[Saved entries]

-*-*-

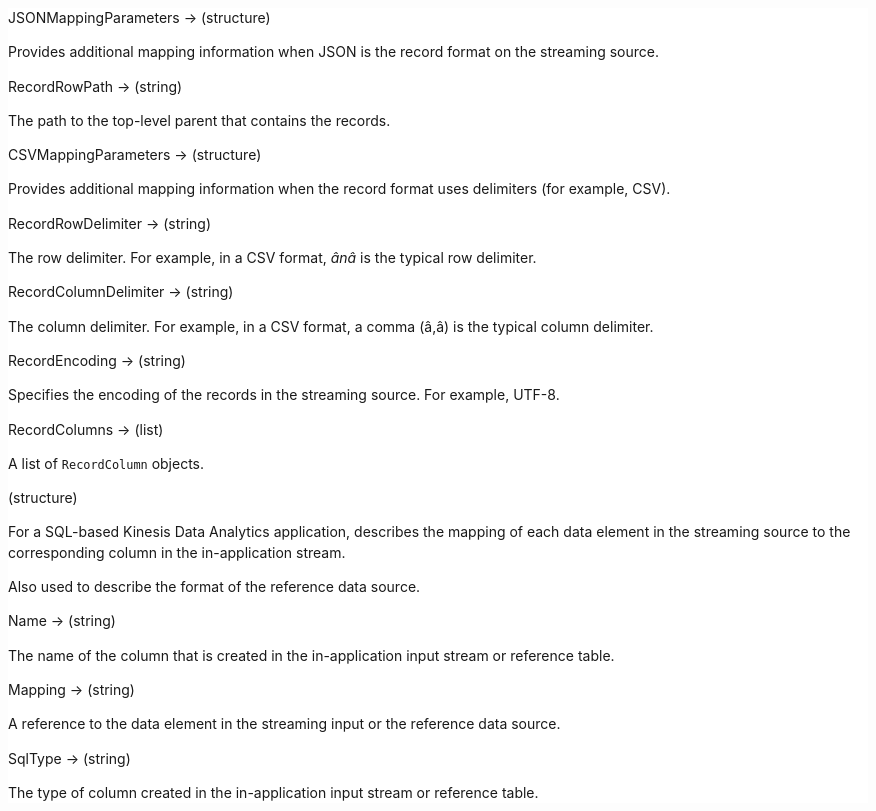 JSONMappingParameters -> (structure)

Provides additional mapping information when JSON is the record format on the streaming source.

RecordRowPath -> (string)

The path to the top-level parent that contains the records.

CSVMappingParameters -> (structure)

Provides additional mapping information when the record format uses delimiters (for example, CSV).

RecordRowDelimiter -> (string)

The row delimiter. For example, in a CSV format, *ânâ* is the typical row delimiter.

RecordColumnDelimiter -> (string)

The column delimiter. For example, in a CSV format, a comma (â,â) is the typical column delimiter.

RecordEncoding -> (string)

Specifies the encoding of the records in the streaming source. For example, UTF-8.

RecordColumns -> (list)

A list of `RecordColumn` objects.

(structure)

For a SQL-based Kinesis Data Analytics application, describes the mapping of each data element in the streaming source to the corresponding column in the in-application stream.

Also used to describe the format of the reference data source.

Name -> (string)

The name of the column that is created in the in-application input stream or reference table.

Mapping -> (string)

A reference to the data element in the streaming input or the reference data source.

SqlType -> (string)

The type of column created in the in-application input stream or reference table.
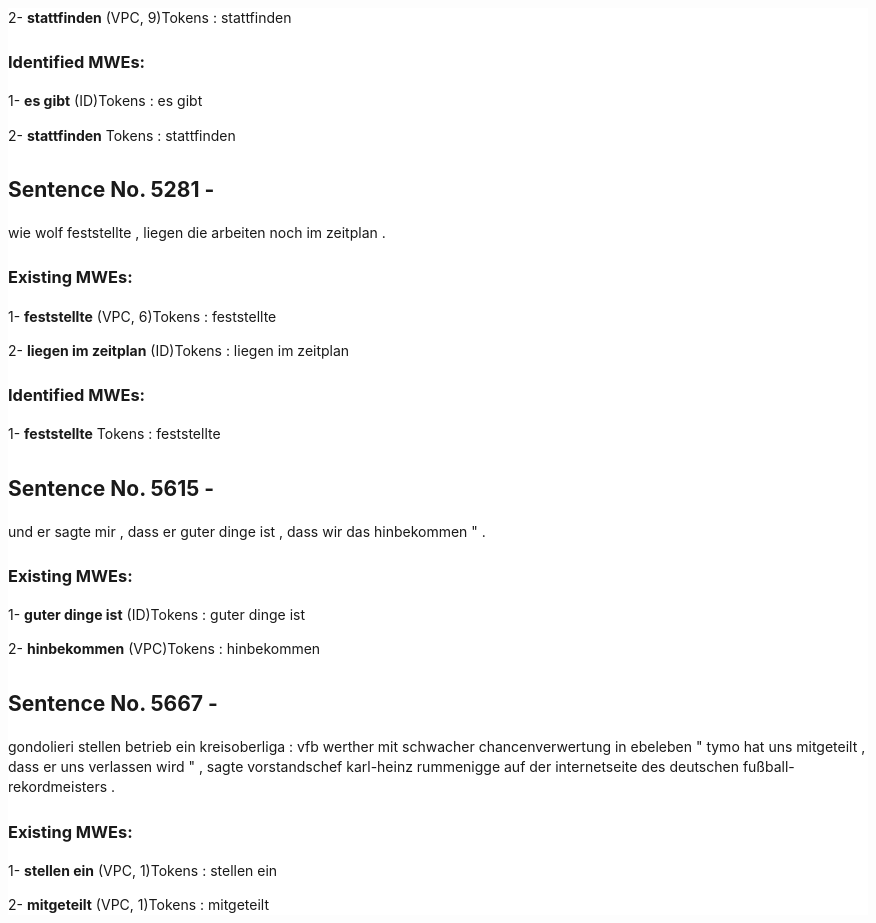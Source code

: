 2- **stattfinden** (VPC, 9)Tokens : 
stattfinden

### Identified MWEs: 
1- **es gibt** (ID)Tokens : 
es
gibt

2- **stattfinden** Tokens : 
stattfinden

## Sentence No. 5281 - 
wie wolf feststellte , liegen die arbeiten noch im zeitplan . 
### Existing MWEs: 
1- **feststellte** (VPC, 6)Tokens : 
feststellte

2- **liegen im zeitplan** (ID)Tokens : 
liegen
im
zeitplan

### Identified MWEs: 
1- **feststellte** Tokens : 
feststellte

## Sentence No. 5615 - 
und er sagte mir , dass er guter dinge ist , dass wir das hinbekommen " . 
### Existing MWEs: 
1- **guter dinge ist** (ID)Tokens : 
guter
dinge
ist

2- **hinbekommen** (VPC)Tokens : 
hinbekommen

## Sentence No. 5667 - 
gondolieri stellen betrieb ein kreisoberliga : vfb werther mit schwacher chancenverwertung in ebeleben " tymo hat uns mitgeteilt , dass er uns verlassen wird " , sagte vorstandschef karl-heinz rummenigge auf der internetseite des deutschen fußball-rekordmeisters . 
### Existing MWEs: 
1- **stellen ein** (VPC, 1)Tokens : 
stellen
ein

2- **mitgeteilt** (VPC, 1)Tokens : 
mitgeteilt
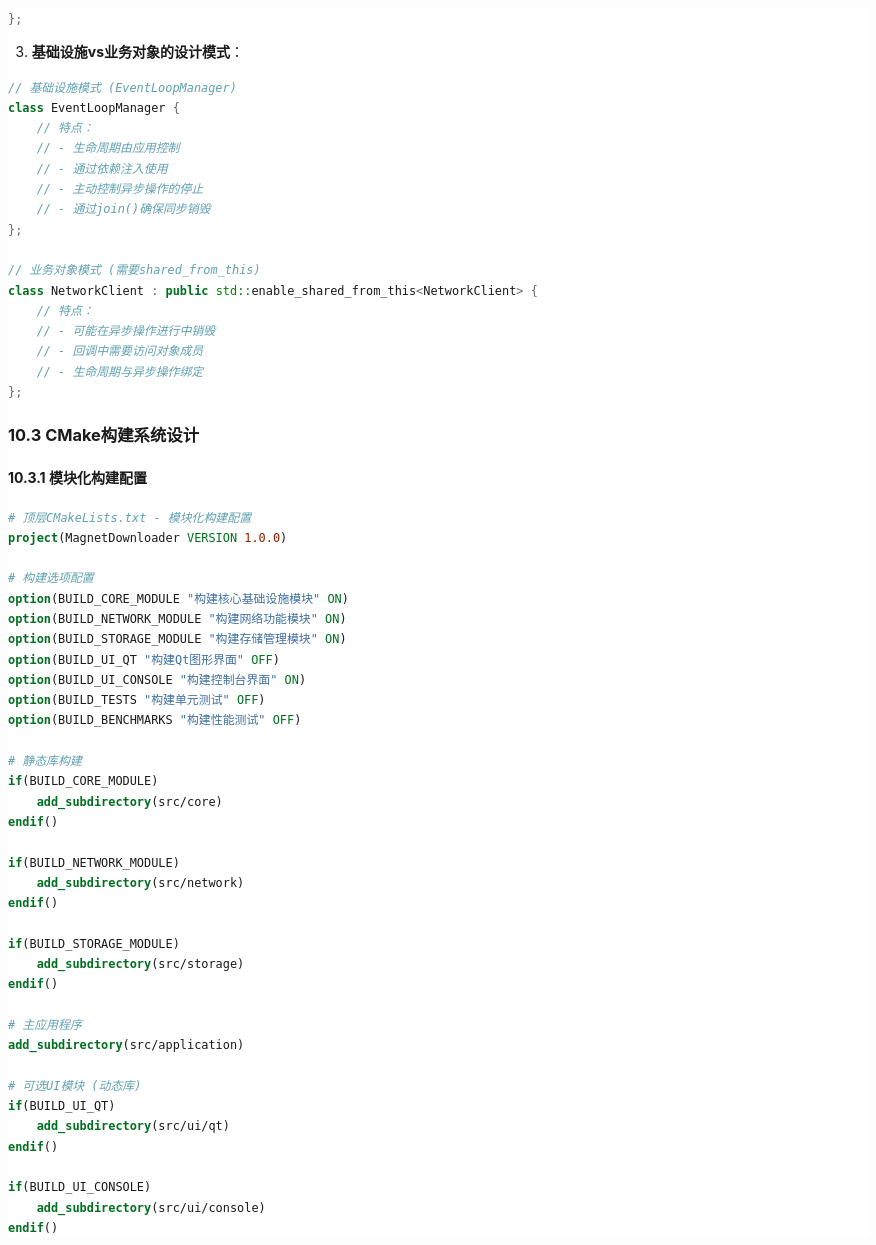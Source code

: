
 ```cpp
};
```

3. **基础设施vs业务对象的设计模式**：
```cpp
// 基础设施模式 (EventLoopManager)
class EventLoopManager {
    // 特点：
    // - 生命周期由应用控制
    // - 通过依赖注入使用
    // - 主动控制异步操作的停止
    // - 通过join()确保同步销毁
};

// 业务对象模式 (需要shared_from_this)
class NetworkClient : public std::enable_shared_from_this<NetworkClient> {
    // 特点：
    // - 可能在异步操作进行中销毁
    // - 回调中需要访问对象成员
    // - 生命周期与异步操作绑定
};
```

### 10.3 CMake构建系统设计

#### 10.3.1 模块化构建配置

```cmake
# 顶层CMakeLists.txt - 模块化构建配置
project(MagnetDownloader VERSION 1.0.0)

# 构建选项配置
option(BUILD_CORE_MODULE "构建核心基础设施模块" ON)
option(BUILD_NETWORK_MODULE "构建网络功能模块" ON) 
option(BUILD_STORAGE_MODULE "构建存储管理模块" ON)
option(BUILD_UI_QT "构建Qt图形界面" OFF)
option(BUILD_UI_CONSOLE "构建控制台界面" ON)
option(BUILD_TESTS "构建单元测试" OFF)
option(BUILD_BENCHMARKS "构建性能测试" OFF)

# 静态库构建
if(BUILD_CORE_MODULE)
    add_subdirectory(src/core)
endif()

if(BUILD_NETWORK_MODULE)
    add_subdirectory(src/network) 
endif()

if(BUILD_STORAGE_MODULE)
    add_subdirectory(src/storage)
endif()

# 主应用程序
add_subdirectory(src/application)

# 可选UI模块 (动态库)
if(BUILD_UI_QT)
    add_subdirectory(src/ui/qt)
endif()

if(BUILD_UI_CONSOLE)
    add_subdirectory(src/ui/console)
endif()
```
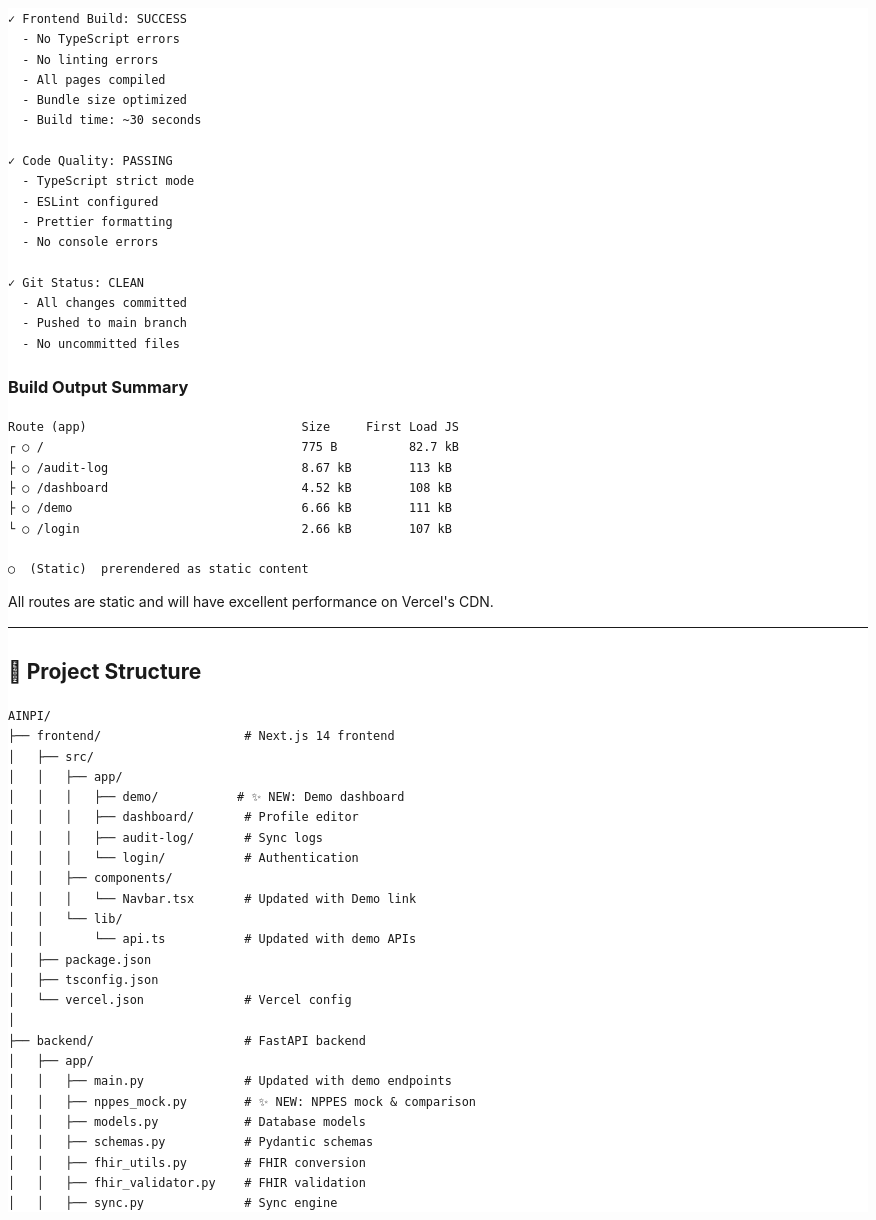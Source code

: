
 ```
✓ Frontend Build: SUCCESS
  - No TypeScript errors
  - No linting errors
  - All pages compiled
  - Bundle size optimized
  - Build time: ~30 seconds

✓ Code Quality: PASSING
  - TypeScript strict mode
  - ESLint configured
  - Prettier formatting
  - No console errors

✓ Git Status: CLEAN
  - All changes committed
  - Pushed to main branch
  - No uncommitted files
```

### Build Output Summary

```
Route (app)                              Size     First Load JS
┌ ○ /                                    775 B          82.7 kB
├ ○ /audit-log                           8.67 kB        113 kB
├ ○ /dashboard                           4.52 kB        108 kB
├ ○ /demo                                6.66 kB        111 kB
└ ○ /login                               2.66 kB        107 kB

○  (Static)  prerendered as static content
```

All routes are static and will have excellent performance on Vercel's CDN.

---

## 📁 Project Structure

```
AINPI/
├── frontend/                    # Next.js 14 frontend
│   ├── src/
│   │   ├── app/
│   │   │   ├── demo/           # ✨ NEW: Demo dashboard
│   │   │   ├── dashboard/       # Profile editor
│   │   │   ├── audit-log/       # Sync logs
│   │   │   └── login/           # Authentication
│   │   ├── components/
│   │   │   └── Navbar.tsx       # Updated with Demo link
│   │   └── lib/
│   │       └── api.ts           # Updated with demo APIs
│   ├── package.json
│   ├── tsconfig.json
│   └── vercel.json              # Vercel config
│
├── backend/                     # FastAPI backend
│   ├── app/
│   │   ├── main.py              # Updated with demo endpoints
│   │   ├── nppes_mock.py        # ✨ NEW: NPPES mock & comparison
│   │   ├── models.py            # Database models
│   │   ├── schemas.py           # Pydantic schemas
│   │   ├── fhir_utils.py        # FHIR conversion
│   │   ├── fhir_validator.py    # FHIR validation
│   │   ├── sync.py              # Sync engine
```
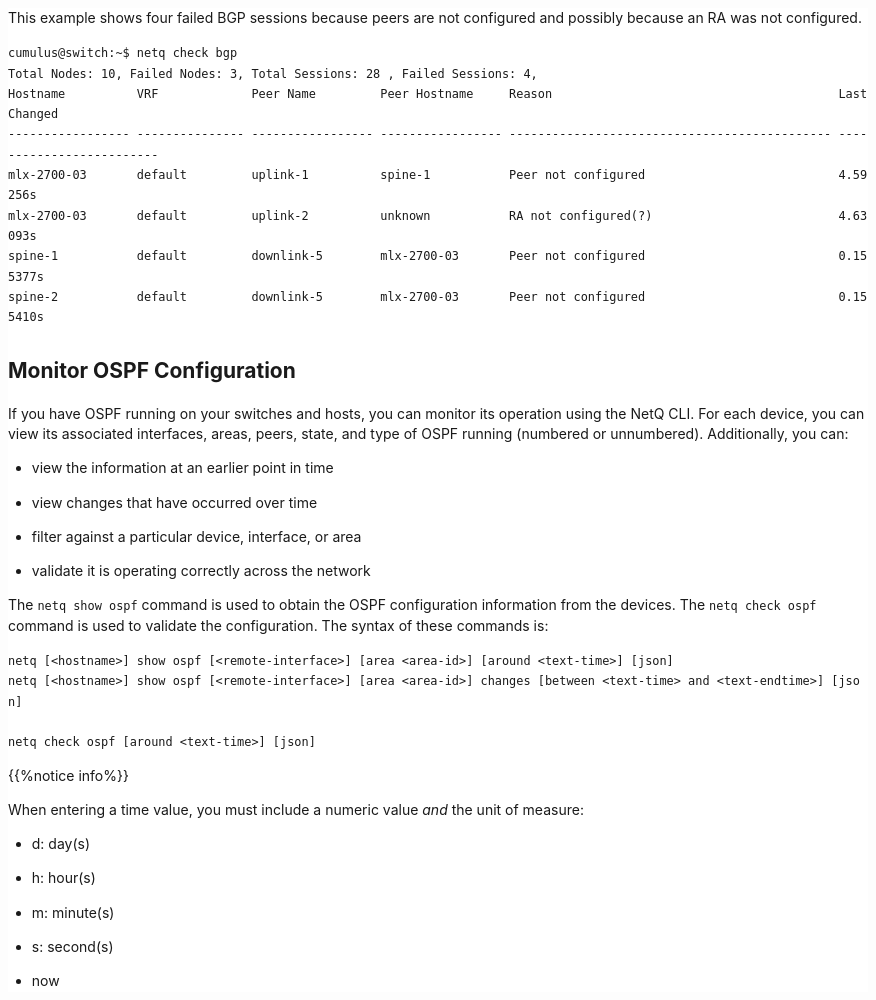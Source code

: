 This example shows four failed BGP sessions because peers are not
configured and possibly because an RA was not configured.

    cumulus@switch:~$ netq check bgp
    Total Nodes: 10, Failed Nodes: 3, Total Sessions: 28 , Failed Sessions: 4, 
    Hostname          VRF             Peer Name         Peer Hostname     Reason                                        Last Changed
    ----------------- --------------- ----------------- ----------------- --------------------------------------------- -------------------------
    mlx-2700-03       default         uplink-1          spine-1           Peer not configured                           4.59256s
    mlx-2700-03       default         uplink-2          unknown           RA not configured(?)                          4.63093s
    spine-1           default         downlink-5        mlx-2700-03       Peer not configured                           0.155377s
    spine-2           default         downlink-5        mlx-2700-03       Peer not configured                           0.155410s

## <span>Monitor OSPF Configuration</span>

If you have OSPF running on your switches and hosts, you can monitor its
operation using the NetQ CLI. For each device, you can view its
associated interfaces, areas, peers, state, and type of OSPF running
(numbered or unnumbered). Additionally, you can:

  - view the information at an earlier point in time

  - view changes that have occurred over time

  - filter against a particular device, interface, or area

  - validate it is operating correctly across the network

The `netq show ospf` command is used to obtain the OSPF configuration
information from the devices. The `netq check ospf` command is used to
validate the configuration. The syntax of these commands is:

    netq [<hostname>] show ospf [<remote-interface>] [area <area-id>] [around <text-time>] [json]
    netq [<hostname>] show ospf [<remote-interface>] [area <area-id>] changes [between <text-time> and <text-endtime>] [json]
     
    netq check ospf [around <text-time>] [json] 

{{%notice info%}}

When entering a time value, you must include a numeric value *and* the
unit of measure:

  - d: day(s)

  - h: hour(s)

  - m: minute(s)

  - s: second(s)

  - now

-*-*-

■ Task prompt ■
A word-for-word copy of every entry, with the pictures left out, is the required answer.

■ Answer space ■
 JSONMappingParameters -> (structure)

Provides additional mapping information when JSON is the record format on the streaming source.

RecordRowPath -> (string)

The path to the top-level parent that contains the records.

CSVMappingParameters -> (structure)

Provides additional mapping information when the record format uses delimiters (for example, CSV).

RecordRowDelimiter -> (string)

The row delimiter. For example, in a CSV format, *ânâ* is the typical row delimiter.

RecordColumnDelimiter -> (string)

The column delimiter. For example, in a CSV format, a comma (â,â) is the typical column delimiter.

RecordEncoding -> (string)

Specifies the encoding of the records in the streaming source. For example, UTF-8.

RecordColumns -> (list)

A list of `RecordColumn` objects.

(structure)

For a SQL-based Kinesis Data Analytics application, describes the mapping of each data element in the streaming source to the corresponding column in the in-application stream.

Also used to describe the format of the reference data source.

Name -> (string)

The name of the column that is created in the in-application input stream or reference table.

Mapping -> (string)

A reference to the data element in the streaming input or the reference data source.

SqlType -> (string)

The type of column created in the in-application input stream or reference table.
Source code

: 2- **stattfinden** (VPC, 9)Tokens : 
stattfinden

### Identified MWEs: 
1- **es gibt** (ID)Tokens : 
es
gibt

2- **stattfinden** Tokens : 
stattfinden

## Sentence No. 5281 - 
wie wolf feststellte , liegen die arbeiten noch im zeitplan . 
### Existing MWEs: 
1- **feststellte** (VPC, 6)Tokens : 
feststellte

2- **liegen im zeitplan** (ID)Tokens : 
liegen
im
zeitplan

### Identified MWEs: 
1- **feststellte** Tokens : 
feststellte

## Sentence No. 5615 - 
und er sagte mir , dass er guter dinge ist , dass wir das hinbekommen " . 
### Existing MWEs: 
1- **guter dinge ist** (ID)Tokens : 
guter
dinge
ist

2- **hinbekommen** (VPC)Tokens : 
hinbekommen

## Sentence No. 5667 - 
gondolieri stellen betrieb ein kreisoberliga : vfb werther mit schwacher chancenverwertung in ebeleben " tymo hat uns mitgeteilt , dass er uns verlassen wird " , sagte vorstandschef karl-heinz rummenigge auf der internetseite des deutschen fußball-rekordmeisters . 
### Existing MWEs: 
1- **stellen ein** (VPC, 1)Tokens : 
stellen
ein

2- **mitgeteilt** (VPC, 1)Tokens : 
mitgeteilt
Source code

:
 ```cpp
};
```

3. **基础设施vs业务对象的设计模式**：
```cpp
// 基础设施模式 (EventLoopManager)
class EventLoopManager {
    // 特点：
    // - 生命周期由应用控制
    // - 通过依赖注入使用
    // - 主动控制异步操作的停止
    // - 通过join()确保同步销毁
};

// 业务对象模式 (需要shared_from_this)
class NetworkClient : public std::enable_shared_from_this<NetworkClient> {
    // 特点：
    // - 可能在异步操作进行中销毁
    // - 回调中需要访问对象成员
    // - 生命周期与异步操作绑定
};
```

### 10.3 CMake构建系统设计

#### 10.3.1 模块化构建配置

```cmake
# 顶层CMakeLists.txt - 模块化构建配置
project(MagnetDownloader VERSION 1.0.0)

# 构建选项配置
option(BUILD_CORE_MODULE "构建核心基础设施模块" ON)
option(BUILD_NETWORK_MODULE "构建网络功能模块" ON) 
option(BUILD_STORAGE_MODULE "构建存储管理模块" ON)
option(BUILD_UI_QT "构建Qt图形界面" OFF)
option(BUILD_UI_CONSOLE "构建控制台界面" ON)
option(BUILD_TESTS "构建单元测试" OFF)
option(BUILD_BENCHMARKS "构建性能测试" OFF)

# 静态库构建
if(BUILD_CORE_MODULE)
    add_subdirectory(src/core)
endif()

if(BUILD_NETWORK_MODULE)
    add_subdirectory(src/network) 
endif()

if(BUILD_STORAGE_MODULE)
    add_subdirectory(src/storage)
endif()

# 主应用程序
add_subdirectory(src/application)

# 可选UI模块 (动态库)
if(BUILD_UI_QT)
    add_subdirectory(src/ui/qt)
endif()

if(BUILD_UI_CONSOLE)
    add_subdirectory(src/ui/console)
endif()
```
Source code

:
 ```
✓ Frontend Build: SUCCESS
  - No TypeScript errors
  - No linting errors
  - All pages compiled
  - Bundle size optimized
  - Build time: ~30 seconds

✓ Code Quality: PASSING
  - TypeScript strict mode
  - ESLint configured
  - Prettier formatting
  - No console errors

✓ Git Status: CLEAN
  - All changes committed
  - Pushed to main branch
  - No uncommitted files
```

### Build Output Summary

```
Route (app)                              Size     First Load JS
┌ ○ /                                    775 B          82.7 kB
├ ○ /audit-log                           8.67 kB        113 kB
├ ○ /dashboard                           4.52 kB        108 kB
├ ○ /demo                                6.66 kB        111 kB
└ ○ /login                               2.66 kB        107 kB

○  (Static)  prerendered as static content
```

All routes are static and will have excellent performance on Vercel's CDN.

---

## 📁 Project Structure

```
AINPI/
├── frontend/                    # Next.js 14 frontend
│   ├── src/
│   │   ├── app/
│   │   │   ├── demo/           # ✨ NEW: Demo dashboard
│   │   │   ├── dashboard/       # Profile editor
│   │   │   ├── audit-log/       # Sync logs
│   │   │   └── login/           # Authentication
│   │   ├── components/
│   │   │   └── Navbar.tsx       # Updated with Demo link
│   │   └── lib/
│   │       └── api.ts           # Updated with demo APIs
│   ├── package.json
│   ├── tsconfig.json
│   └── vercel.json              # Vercel config
│
├── backend/                     # FastAPI backend
│   ├── app/
│   │   ├── main.py              # Updated with demo endpoints
│   │   ├── nppes_mock.py        # ✨ NEW: NPPES mock & comparison
│   │   ├── models.py            # Database models
│   │   ├── schemas.py           # Pydantic schemas
│   │   ├── fhir_utils.py        # FHIR conversion
│   │   ├── fhir_validator.py    # FHIR validation
│   │   ├── sync.py              # Sync engine
```
Source code

: This example shows four failed BGP sessions because peers are not
configured and possibly because an RA was not configured.

    cumulus@switch:~$ netq check bgp
    Total Nodes: 10, Failed Nodes: 3, Total Sessions: 28 , Failed Sessions: 4, 
    Hostname          VRF             Peer Name         Peer Hostname     Reason                                        Last Changed
    ----------------- --------------- ----------------- ----------------- --------------------------------------------- -------------------------
    mlx-2700-03       default         uplink-1          spine-1           Peer not configured                           4.59256s
    mlx-2700-03       default         uplink-2          unknown           RA not configured(?)                          4.63093s
    spine-1           default         downlink-5        mlx-2700-03       Peer not configured                           0.155377s
    spine-2           default         downlink-5        mlx-2700-03       Peer not configured                           0.155410s

## <span>Monitor OSPF Configuration</span>

If you have OSPF running on your switches and hosts, you can monitor its
operation using the NetQ CLI. For each device, you can view its
associated interfaces, areas, peers, state, and type of OSPF running
(numbered or unnumbered). Additionally, you can:

  - view the information at an earlier point in time

  - view changes that have occurred over time

  - filter against a particular device, interface, or area

  - validate it is operating correctly across the network

The `netq show ospf` command is used to obtain the OSPF configuration
information from the devices. The `netq check ospf` command is used to
validate the configuration. The syntax of these commands is:

    netq [<hostname>] show ospf [<remote-interface>] [area <area-id>] [around <text-time>] [json]
    netq [<hostname>] show ospf [<remote-interface>] [area <area-id>] changes [between <text-time> and <text-endtime>] [json]
     
    netq check ospf [around <text-time>] [json] 

{{%notice info%}}

When entering a time value, you must include a numeric value *and* the
unit of measure:

  - d: day(s)

  - h: hour(s)

  - m: minute(s)

  - s: second(s)

  - now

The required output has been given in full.